A reservation, a lesson he did not plan for
Lakota Tech High School sits near Pine Ridge, on land where roughly nine in ten students qualify for free or reduced-price lunch and where, for years, only a fraction of eighth-graders went on to finish high school. It is one of the only career-and-technical public high schools of its kind on any American reservation. For a teacher raised half a world away, the cultural distance could have been an obstacle. He treated it as the point.
“Teaching Native American students has also deepened my appreciation for culture, resilience, and community,” he says. “Their stories have enriched my own life as much as I hope mine has enriched theirs.”
He frames his role less as instruction than as exchange. He brings Filipino values into a Lakota classroom; the students hand him a lesson in resilience he could not have learned anywhere else. The former Quezon City teacher describes his daily work as culturally responsive instruction — a phrase that, in his telling, means meeting students where they are rather than where a curriculum assumes they should be.
The reward, he insists, is not abstract. It is the moment a student who once avoided reading begins to write with confidence. “Witnessing students gain confidence in reading, writing, and expressing themselves is one of the most rewarding experiences I could ever ask for,” he says.

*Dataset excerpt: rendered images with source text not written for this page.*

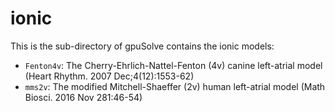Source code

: # ionic

This is the sub-directory of gpuSolve contains the ionic models:

* `Fenton4v`: The Cherry-Ehrlich-Nattel-Fenton (4v) canine left-atrial model (Heart Rhythm. 2007 Dec;4(12):1553-62)
* `mms2v`: The modified Mitchell-Shaeffer (2v) human left-atrial model (Math Biosci. 2016 Nov 281:46-54)

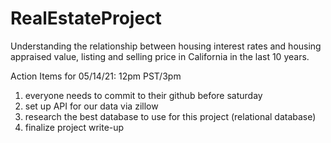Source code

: # RealEstateProject
Understanding the relationship between housing interest rates and housing appraised value, listing and selling price in California in the last 10 years. 

Action Items for 05/14/21: 12pm PST/3pm
1. everyone needs to commit to their github before saturday
2. set up API for our data via zillow
3. research the best database to use for this project (relational database)
4. finalize project write-up
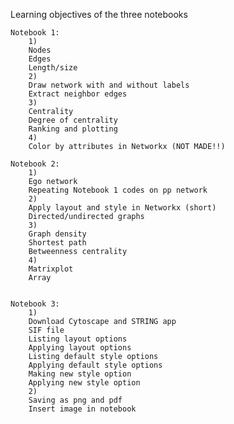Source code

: Learning objectives of the three notebooks
    
    Notebook 1: 
        1)
        Nodes
        Edges
        Length/size
        2) 
        Draw network with and without labels
        Extract neighbor edges
        3)
        Centrality 
        Degree of centrality 
        Ranking and plotting
        4) 
        Color by attributes in Networkx (NOT MADE!!)
        
    Notebook 2:
        1)
        Ego network
        Repeating Notebook 1 codes on pp network
        2)
        Apply layout and style in Networkx (short)
        Directed/undirected graphs
        3)
        Graph density
        Shortest path
        Betweenness centrality
        4)
        Matrixplot
        Array
        
   
    Notebook 3:
        1) 
        Download Cytoscape and STRING app
        SIF file
        Listing layout options
        Applying layout options
        Listing default style options
        Applying default style options
        Making new style option
        Applying new style option
        2) 
        Saving as png and pdf 
        Insert image in notebook
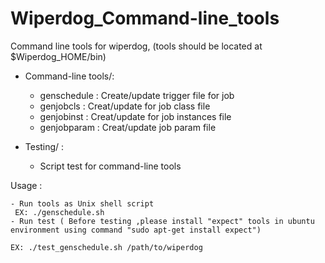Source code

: Wiperdog_Command-line_tools
===========================
Command line tools for wiperdog, (tools should be located at $Wiperdog_HOME/bin)
 + Command-line tools/:
	- genschedule : Create/update trigger file for job
	- genjobcls : Creat/update for job class file
	- genjobinst : Creat/update for job instances file
	- genjobparam : Creat/update job param file
	
 + Testing/ : 
	- Script test for command-line tools
	
Usage :

	- Run tools as Unix shell script
	 EX: ./genschedule.sh
	- Run test ( Before testing ,please install "expect" tools in ubuntu environment using command "sudo apt-get install expect")
	         
	EX: ./test_genschedule.sh /path/to/wiperdog

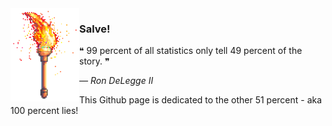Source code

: <img align="left" src="https://raw.githubusercontent.com/mosioc/mosioc/main/tor.png" style="width: 110px" alt="torch">

### Salve!
❝ 99 percent of all statistics only tell 49 percent of the story. ❞
<p><i>  ― Ron DeLegge II </i></p>
<p align="left">This Github page is dedicated to the other 51 percent - aka 100 percent lies!</p>

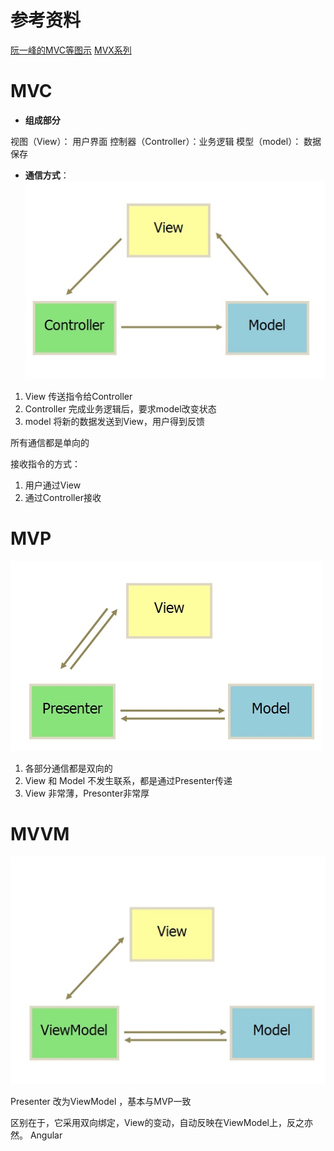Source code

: # 参考资料
[阮一峰的MVC等图示](http://www.ruanyifeng.com/blog/2015/02/mvcmvp_mvvm.html)
[MVX系列](https://draveness.me/mvx/)

# MVC

- **组成部分**

视图（View）： 用户界面
控制器（Controller）：业务逻辑
模型（model）： 数据保存

- **通信方式**：
![](media/16194444211213/16193336258257.jpg)

1. View 传送指令给Controller
2. Controller 完成业务逻辑后，要求model改变状态
3. model 将新的数据发送到View，用户得到反馈

所有通信都是单向的

接收指令的方式：
1. 用户通过View
2. 通过Controller接收

# MVP

![](media/16194444211213/16193341772643.jpg)

1. 各部分通信都是双向的
2. View 和 Model 不发生联系，都是通过Presenter传递
3. View 非常薄，Presonter非常厚


# MVVM

![](media/16194444211213/16193344477632.jpg)

Presenter 改为ViewModel ，基本与MVP一致

区别在于，它采用双向绑定，View的变动，自动反映在ViewModel上，反之亦然。
Angular

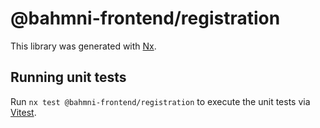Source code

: # @bahmni-frontend/registration

This library was generated with [Nx](https://nx.dev).

## Running unit tests

Run `nx test @bahmni-frontend/registration` to execute the unit tests via [Vitest](https://vitest.dev/).
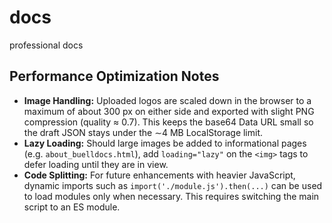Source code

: # docs
professional docs

## Performance Optimization Notes

* **Image Handling:** Uploaded logos are scaled down in the browser to a maximum of about 300 px on either side and exported with slight PNG compression (quality ≈ 0.7). This keeps the base64 Data URL small so the draft JSON stays under the ∼4 MB LocalStorage limit.
* **Lazy Loading:** Should large images be added to informational pages (e.g. `about_buelldocs.html`), add `loading="lazy"` on the `<img>` tags to defer loading until they are in view.
* **Code Splitting:** For future enhancements with heavier JavaScript, dynamic imports such as `import('./module.js').then(...)` can be used to load modules only when necessary. This requires switching the main script to an ES module.
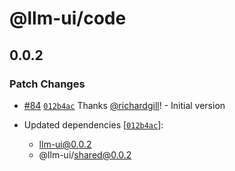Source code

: # @llm-ui/code

## 0.0.2

### Patch Changes

- [#84](https://github.com/llm-ui-kit/llm-ui/pull/84) [`012b4ac`](https://github.com/llm-ui-kit/llm-ui/commit/012b4ac55810f336864fea150042d368ddb9a33d) Thanks [@richardgill](https://github.com/richardgill)! - Initial version

- Updated dependencies [[`012b4ac`](https://github.com/llm-ui-kit/llm-ui/commit/012b4ac55810f336864fea150042d368ddb9a33d)]:
  - llm-ui@0.0.2
  - @llm-ui/shared@0.0.2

The part nobody photographs
The version of overseas life that circulates on social media — the new landscapes, the milestone posts — leaves out the harder arithmetic. Freddly is candid about it. Leaving family behind was, in his words, emotionally challenging, and the adjustment to unfamiliar teaching standards, a foreign culture, and South Dakota winters tested him in ways the paperwork never warned about.
“There were moments of loneliness and uncertainty,” he admits, “but I overcame them by focusing on my purpose, maintaining constant communication with my family, praying, and building friendships with supportive colleagues.”
He credits his parents and mentors for the stubbornness that carried him through — the reminder, as he puts it, that every sacrifice has a purpose. It is the same message he now presses on other Filipino teachers following the J-1 route.
“Never forget why you started your journey,” he tells them. “There will be difficult days, but your sacrifices have meaning.”
His practical advice is unglamorous and hard-won: manage money wisely, guard your physical and mental health, keep learning, and protect the professional integrity that Filipino workers are known for abroad.


A teacher, wherever the map puts him
He is already looking past the exchange program. He talks about staying involved in educational leadership, research, and policy — and, eventually, mentoring the next wave of Filipino educators the way his own mentors once steadied him. The ambition is bigger than any single classroom, though he is careful not to lose sight of the one he stands in now.
Ask him what he carries into that room each morning, and the answer is less about pedagogy than identity. “I carry the Filipino spirit in every classroom I enter,” he says. “Every lesson I teach reflects the values of hard work, compassion, respect, and dedication that define our people.”
It is a long way from Bicol to a windswept reservation in South Dakota. But for a teacher who measures success by the lives he touches rather than the distance he has traveled, the two places have started to feel like the same work — just under a different sky.